## Action item
Copy each line of the entries that includes the word "重采样和频度转换".

Data entries
=== Begin Enclosure ===

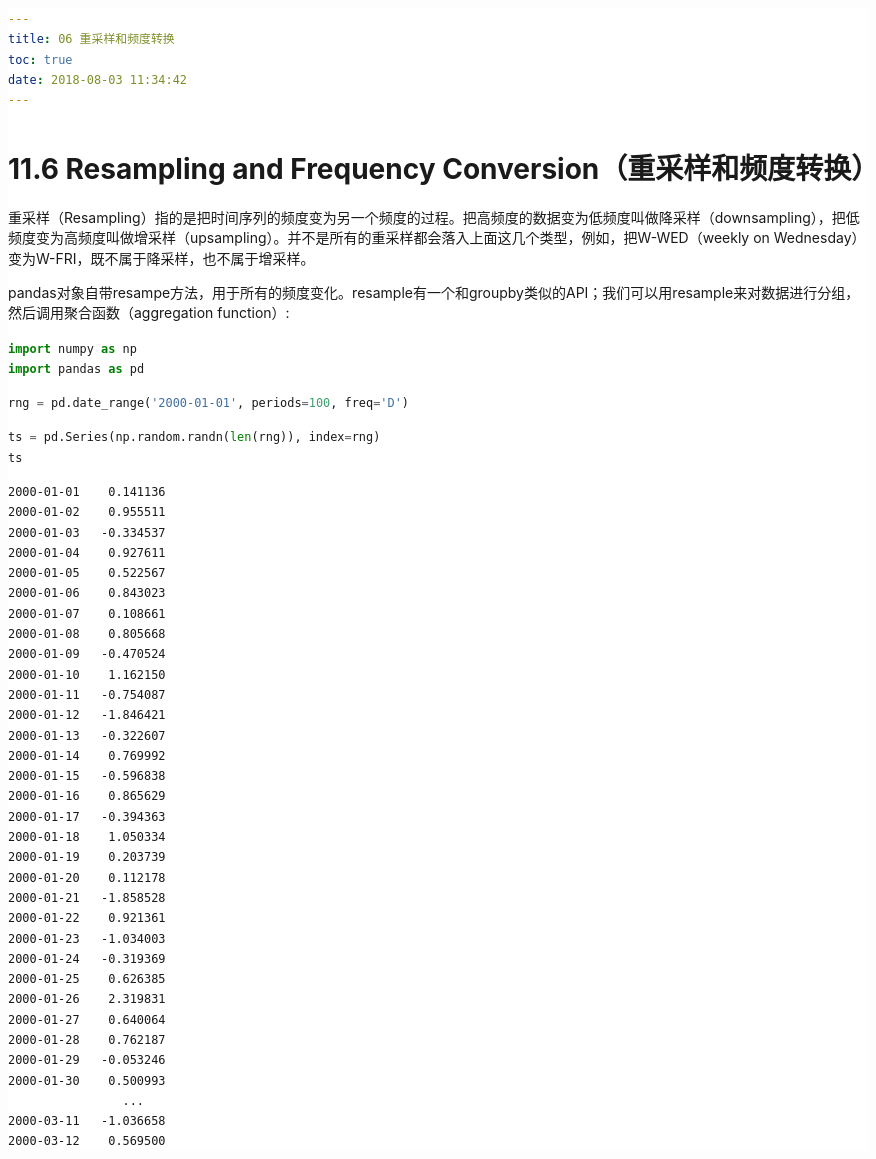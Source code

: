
 ```yaml
---
title: 06 重采样和频度转换
toc: true
date: 2018-08-03 11:34:42
---
```


# 11.6 Resampling and Frequency Conversion（重采样和频度转换）

重采样（Resampling）指的是把时间序列的频度变为另一个频度的过程。把高频度的数据变为低频度叫做降采样（downsampling），把低频度变为高频度叫做增采样（upsampling）。并不是所有的重采样都会落入上面这几个类型，例如，把W-WED（weekly on Wednesday）变为W-FRI，既不属于降采样，也不属于增采样。

pandas对象自带resampe方法，用于所有的频度变化。resample有一个和groupby类似的API；我们可以用resample来对数据进行分组，然后调用聚合函数（aggregation function）:


```python
import numpy as np
import pandas as pd
```


```python
rng = pd.date_range('2000-01-01', periods=100, freq='D')
```


```python
ts = pd.Series(np.random.randn(len(rng)), index=rng)
ts
```




    2000-01-01    0.141136
    2000-01-02    0.955511
    2000-01-03   -0.334537
    2000-01-04    0.927611
    2000-01-05    0.522567
    2000-01-06    0.843023
    2000-01-07    0.108661
    2000-01-08    0.805668
    2000-01-09   -0.470524
    2000-01-10    1.162150
    2000-01-11   -0.754087
    2000-01-12   -1.846421
    2000-01-13   -0.322607
    2000-01-14    0.769992
    2000-01-15   -0.596838
    2000-01-16    0.865629
    2000-01-17   -0.394363
    2000-01-18    1.050334
    2000-01-19    0.203739
    2000-01-20    0.112178
    2000-01-21   -1.858528
    2000-01-22    0.921361
    2000-01-23   -1.034003
    2000-01-24   -0.319369
    2000-01-25    0.626385
    2000-01-26    2.319831
    2000-01-27    0.640064
    2000-01-28    0.762187
    2000-01-29   -0.053246
    2000-01-30    0.500993
                    ...
    2000-03-11   -1.036658
    2000-03-12    0.569500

=== End Enclosure ===

## Result for this exercise
title: 06 重采样和频度转换
# 11.6 Resampling and Frequency Conversion（重采样和频度转换）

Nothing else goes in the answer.